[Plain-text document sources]
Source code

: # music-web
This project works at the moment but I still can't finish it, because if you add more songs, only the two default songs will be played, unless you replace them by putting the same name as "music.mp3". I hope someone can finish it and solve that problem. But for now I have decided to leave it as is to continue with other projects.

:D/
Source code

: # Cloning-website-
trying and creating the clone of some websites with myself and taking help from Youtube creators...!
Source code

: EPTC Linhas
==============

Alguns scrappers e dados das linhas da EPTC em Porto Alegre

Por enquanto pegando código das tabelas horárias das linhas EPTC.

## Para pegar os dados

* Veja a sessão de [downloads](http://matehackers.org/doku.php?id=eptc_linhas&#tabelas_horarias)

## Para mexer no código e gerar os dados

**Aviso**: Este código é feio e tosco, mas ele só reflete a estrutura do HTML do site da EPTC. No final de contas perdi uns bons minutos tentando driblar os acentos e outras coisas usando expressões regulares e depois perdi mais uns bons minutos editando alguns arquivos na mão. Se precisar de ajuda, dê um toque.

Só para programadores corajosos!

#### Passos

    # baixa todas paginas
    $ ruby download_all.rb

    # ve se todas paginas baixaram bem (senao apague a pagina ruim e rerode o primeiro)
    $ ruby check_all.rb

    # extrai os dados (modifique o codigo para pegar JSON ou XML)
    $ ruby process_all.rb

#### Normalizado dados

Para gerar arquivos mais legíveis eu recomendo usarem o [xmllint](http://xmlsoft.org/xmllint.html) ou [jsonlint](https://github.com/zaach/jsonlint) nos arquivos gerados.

--

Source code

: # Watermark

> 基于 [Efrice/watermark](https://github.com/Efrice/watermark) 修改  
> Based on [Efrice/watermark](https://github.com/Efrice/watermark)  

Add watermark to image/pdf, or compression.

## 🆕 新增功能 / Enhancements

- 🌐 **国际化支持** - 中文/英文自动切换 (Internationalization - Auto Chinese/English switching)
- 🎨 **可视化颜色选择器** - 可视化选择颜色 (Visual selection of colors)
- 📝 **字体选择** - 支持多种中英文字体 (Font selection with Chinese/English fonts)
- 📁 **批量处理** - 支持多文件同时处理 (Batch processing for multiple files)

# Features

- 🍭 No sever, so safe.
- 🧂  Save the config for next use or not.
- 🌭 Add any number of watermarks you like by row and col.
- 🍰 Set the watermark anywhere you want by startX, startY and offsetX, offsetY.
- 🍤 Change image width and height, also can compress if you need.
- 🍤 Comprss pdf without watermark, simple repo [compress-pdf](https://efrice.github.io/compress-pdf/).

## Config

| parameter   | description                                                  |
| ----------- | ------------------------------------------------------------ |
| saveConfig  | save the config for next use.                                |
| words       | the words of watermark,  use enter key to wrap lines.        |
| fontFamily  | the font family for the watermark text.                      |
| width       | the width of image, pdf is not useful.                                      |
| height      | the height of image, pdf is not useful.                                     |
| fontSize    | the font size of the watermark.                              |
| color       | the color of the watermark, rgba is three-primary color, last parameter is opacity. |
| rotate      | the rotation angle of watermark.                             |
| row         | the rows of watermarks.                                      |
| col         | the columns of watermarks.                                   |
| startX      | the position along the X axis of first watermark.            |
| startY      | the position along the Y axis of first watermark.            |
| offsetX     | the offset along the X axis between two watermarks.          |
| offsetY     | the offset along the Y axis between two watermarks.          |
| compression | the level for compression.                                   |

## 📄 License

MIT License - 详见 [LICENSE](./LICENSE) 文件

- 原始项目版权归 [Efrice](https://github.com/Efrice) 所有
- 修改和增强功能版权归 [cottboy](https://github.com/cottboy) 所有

### What is needed
Bring together all lines in the records where the word "music" is found.

### Finished task
: # music-web
This project works at the moment but I still can't finish it, because if you add more songs, only the two default songs will be played, unless you replace them by putting the same name as "music.mp3". I hope someone can finish it and solve that problem. But for now I have decided to leave it as is to continue with other projects.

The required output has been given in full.